November 8, 2009
A voice from the past predicts the future
Friedrich August von Hayek (1899-1992), winner of the Nobel Prize in Economics, warned us about last night's vote for national healthcare "reform".
F.A. Hayek was awarded the Nobel Prize for Economics (1974) in 1974, an award not polticized in the manner of the Peace Prize. As America slides into socialism, his works become more relevant. Consider these words in light of last night's House of Representatives vote on nationalizing healthcare.

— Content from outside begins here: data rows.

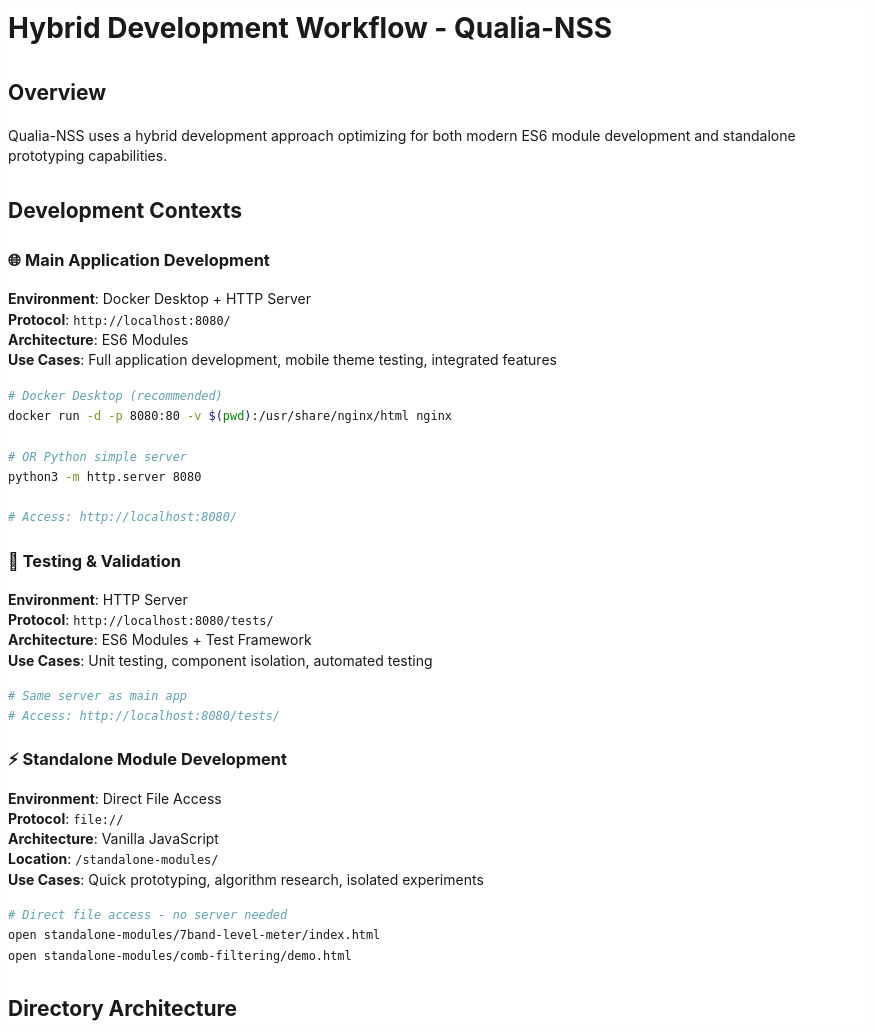 # Hybrid Development Workflow - Qualia-NSS

## Overview
Qualia-NSS uses a hybrid development approach optimizing for both modern ES6 module development and standalone prototyping capabilities.

## Development Contexts

### 🌐 **Main Application Development** 
**Environment**: Docker Desktop + HTTP Server  
**Protocol**: `http://localhost:8080/`  
**Architecture**: ES6 Modules  
**Use Cases**: Full application development, mobile theme testing, integrated features

```bash
# Docker Desktop (recommended)
docker run -d -p 8080:80 -v $(pwd):/usr/share/nginx/html nginx

# OR Python simple server
python3 -m http.server 8080

# Access: http://localhost:8080/
```

### 🧪 **Testing & Validation**
**Environment**: HTTP Server  
**Protocol**: `http://localhost:8080/tests/`  
**Architecture**: ES6 Modules + Test Framework  
**Use Cases**: Unit testing, component isolation, automated testing

```bash
# Same server as main app
# Access: http://localhost:8080/tests/
```

### ⚡ **Standalone Module Development**
**Environment**: Direct File Access  
**Protocol**: `file://`  
**Architecture**: Vanilla JavaScript  
**Location**: `/standalone-modules/`  
**Use Cases**: Quick prototyping, algorithm research, isolated experiments

```bash
# Direct file access - no server needed
open standalone-modules/7band-level-meter/index.html
open standalone-modules/comb-filtering/demo.html
```

## Directory Architecture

"In many fields persuasive arguments based on considerations of efficiency and economy can be advanced in favor of the state's taking sole charge of a particular service; but when the state does so, the result is usually not only that those advantages soon prove illusory but that the character of the services becomes entirely different from that which they would have had if they had been provided by competing agencies. If, instead of administering limited resources put under its control for a specific service, government uses its coercive powers to insure that men are given what some expert thinks they need; if people thus can no longer exercise any choice in some of the most important matters of their lives, such as health, employment, housing, and provision for old age, but must accept the decisions made for them by appointed authority on the basis of its evaluation of their need; if certain services become the exclusive domain of the state, and whole professions - be it medicine, education, or insurance - come to exist only as unitary bureaucratic hierarchies, it will no longer be competitive experimentation but solely the decisions of authority that will determine what men shall get...It is sheer illusion to think that when certain needs of the citizens have become the exclusive concern of a single bureaucratic machine, democratic control of that machine can then effectively guard the liberty of the citizen. So far as the preservation of personal liberty is concerned, the division of labor between a legislature which merely says that this or that should be done and an administrative apparatus which is given exclusive power to carry out these instructions is the most dangerous arrangement possible." The Constitution Of Liberty, 1960, p. 261
The GOP lacks a clear statement of its ideological principles. Meanwhile, Democrats, through their majority of elected officials, enact their ideology. Republicans are incapable of articulating a compelling counter argument. The 11th hour entry of a Republican healthcare reform plan merely illustrated the GOP's ineptness.
Consequently, the GOP today merely exists as the "other party."